The following are notes from art history class:
As Pascal famously said, “We are embarked” – we have set off on the voyage… what is this a metaphor of? Human life.
Embarking is a metaphor for the true condition of human life, our birth, our point of departure is behind us, there’s no turning back or standing still, nothing but the uncontrollable influence of wind and water bringing us closer to the end of our journey with every passing moment. This painting is about where their lives are headed. The image constitutes a kind of emblem, a symbol of a three part relation between a man, a woman, and a destination they share. The painting shows this all at once, holding it fast.
The man and the woman take each other’s hand and look at the distance toward their destination. They are not looking at each other, but rather are joined together in looking at their common destination. They are joined by their own will, two people choosing to move through their lives together. The painting shows them joined in their shared attention to something that lies beyond them, that toward which their lives are moving. Not just the unknown, not just the life they will live together, but the thing they’re moving toward is seen by them both as beautiful and captivating, even more so than they are to each other. It’s that shared destiny that unites them, freely joined and moving through life together.

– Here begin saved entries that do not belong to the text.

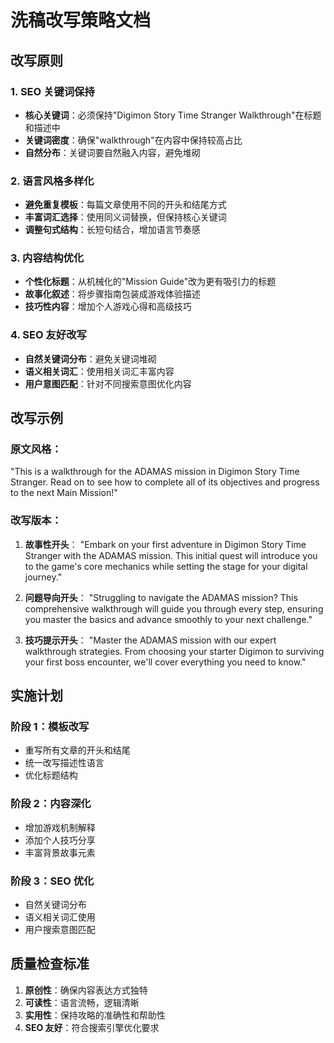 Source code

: # 洗稿改写策略文档

## 改写原则

### 1. SEO 关键词保持

- **核心关键词**：必须保持"Digimon Story Time Stranger Walkthrough"在标题和描述中
- **关键词密度**：确保"walkthrough"在内容中保持较高占比
- **自然分布**：关键词要自然融入内容，避免堆砌

### 2. 语言风格多样化

- **避免重复模板**：每篇文章使用不同的开头和结尾方式
- **丰富词汇选择**：使用同义词替换，但保持核心关键词
- **调整句式结构**：长短句结合，增加语言节奏感

### 3. 内容结构优化

- **个性化标题**：从机械化的"Mission Guide"改为更有吸引力的标题
- **故事化叙述**：将步骤指南包装成游戏体验描述
- **技巧性内容**：增加个人游戏心得和高级技巧

### 4. SEO 友好改写

- **自然关键词分布**：避免关键词堆砌
- **语义相关词汇**：使用相关词汇丰富内容
- **用户意图匹配**：针对不同搜索意图优化内容

## 改写示例

### 原文风格：

"This is a walkthrough for the ADAMAS mission in Digimon Story Time Stranger. Read on to see how to complete all of its objectives and progress to the next Main Mission!"

### 改写版本：

1. **故事性开头**：
   "Embark on your first adventure in Digimon Story Time Stranger with the ADAMAS mission. This initial quest will introduce you to the game's core mechanics while setting the stage for your digital journey."

2. **问题导向开头**：
   "Struggling to navigate the ADAMAS mission? This comprehensive walkthrough will guide you through every step, ensuring you master the basics and advance smoothly to your next challenge."

3. **技巧提示开头**：
   "Master the ADAMAS mission with our expert walkthrough strategies. From choosing your starter Digimon to surviving your first boss encounter, we'll cover everything you need to know."

## 实施计划

### 阶段 1：模板改写

- 重写所有文章的开头和结尾
- 统一改写描述性语言
- 优化标题结构

### 阶段 2：内容深化

- 增加游戏机制解释
- 添加个人技巧分享
- 丰富背景故事元素

### 阶段 3：SEO 优化

- 自然关键词分布
- 语义相关词汇使用
- 用户搜索意图匹配

## 质量检查标准

1. **原创性**：确保内容表达方式独特
2. **可读性**：语言流畅，逻辑清晰
3. **实用性**：保持攻略的准确性和帮助性
4. **SEO 友好**：符合搜索引擎优化要求
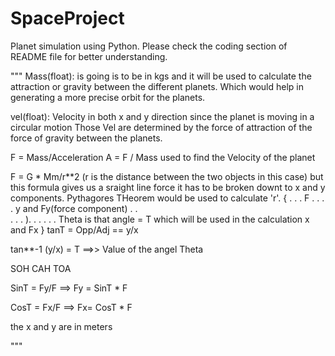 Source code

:# SpaceProject
Planet simulation using Python.
Please check the coding section of README file for better understanding.

"""
Mass(float): is going is to be in kgs and it will be used to calculate the attraction or gravity between the 
different planets. Which would help in generating a more precise orbit for the planets.


vel(float): Velocity in both x and y direction since the planet is moving in a circular motion 
Those Vel are determined by the force of attraction of the force of gravity between the planets.

F = Mass/Acceleration 
A = F / Mass used to find the Velocity of the planet

F = G * Mm/r**2  (r is the distance between the two objects in this case) but this formula gives us a sraight line force
it has to be broken downt to x and y components. Pythagores THeorem would be used to calculate 'r'.
{
              .
           .  . 
    F    .    . 
       .      . y and Fy(force component)
     .        .   
   .          .
. ). . . . .  .       Theta is that angle = T which will be used in the calculation
       x and Fx
}
tanT = Opp/Adj == y/x

tan**-1 (y/x) = T ==>> Value of the angel Theta 

SOH
CAH
TOA

SinT = Fy/F ==> Fy = SinT * F

CosT = Fx/F ==> Fx= CosT * F


the x and y are in meters



"""

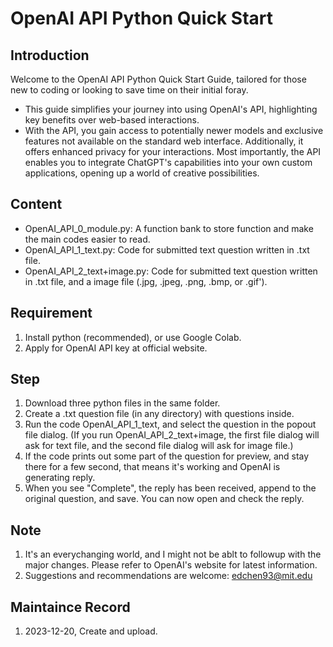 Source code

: # OpenAI API Python Quick Start

## Introduction
Welcome to the OpenAI API Python Quick Start Guide, tailored for those new to coding or looking to save time on their initial foray. 
- This guide simplifies your journey into using OpenAI's API, highlighting key benefits over web-based interactions. 
- With the API, you gain access to potentially newer models and exclusive features not available on the standard web interface. Additionally, it offers enhanced privacy for your interactions. Most importantly, the API enables you to integrate ChatGPT's capabilities into your own custom applications, opening up a world of creative possibilities.

## Content
- OpenAI_API_0_module\.py:
    A function bank to store function and make the main codes easier to read.
- OpenAI_API_1_text\.py:
    Code for submitted text question written in .txt file.
- OpenAI_API_2_text+image\.py:
    Code for submitted text question written in .txt file, and a image file (.jpg, .jpeg, .png, .bmp, or .gif').

## Requirement
1. Install python (recommended), or use Google Colab.
2. Apply for OpenAI API key at official website.

## Step
1. Download three python files in the same folder.
2. Create a .txt question file (in any directory) with questions inside.
3. Run the code OpenAI_API_1_text, and select the question in the popout file dialog. 
(If you run OpenAI_API_2_text+image, the first file dialog will ask for text file, and the second file dialog will ask for image file.)
4. If the code prints out some part of the question for preview, and stay there for a few second, that means it's working and OpenAI is generating reply.
5. When you see "Complete", the reply has been received, append to the original question, and save. You can now open and check the reply.


## Note
1. It's an everychanging world, and I might not be ablt to followup with the major changes. Please refer to OpenAI's website for latest information.
2. Suggestions and recommendations are welcome: [edchen93\@mit.edu](mailto:edchen93@mit.edu)

## Maintaince Record
1. 2023-12-20, Create and upload.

Aristotelian telos – every human life has the telos (purpose, end) of a human life, that perfect condition which by its actions and choices it hopes to reach, ultimate fulfillment, the highest good. The knowledge of this end has a huge impact on life. It is necessary to have a perception of that end so that one is capable of moving open eyed toward it. What is that telos for a Christian? The beatific vision.
We are not married by choice, but in spirit and in truth relative to where our lives are going and what our lives are for. A good marriage would be one where the end really sought in the way one lives is the same for both, sought in common.
In this unchanging end lies the unbreakable core of marriage, stronger than all intention and promise and struggle and effort, since here one has actual union, not just abstract, promised union. One vessel, a ship, carries them forward toward the same thing. Any force that pulls a couple toward different destinations would rip the ship to pieces. Here’s a painting that shows us a conception of marriage, presenting literally and figuratively a depiction of what marriage is. A distinct conception of what makes a true marriage.
This conception of marriage is more than just ’til death do us part’, it’s a state of being bound to someone not by choice, taste, desire, or will, but by a shared destiny purposed beyond each other, given that the inclination of their hearts join each other in a single striving. That’s a clumsy sentence, but the painting shows it.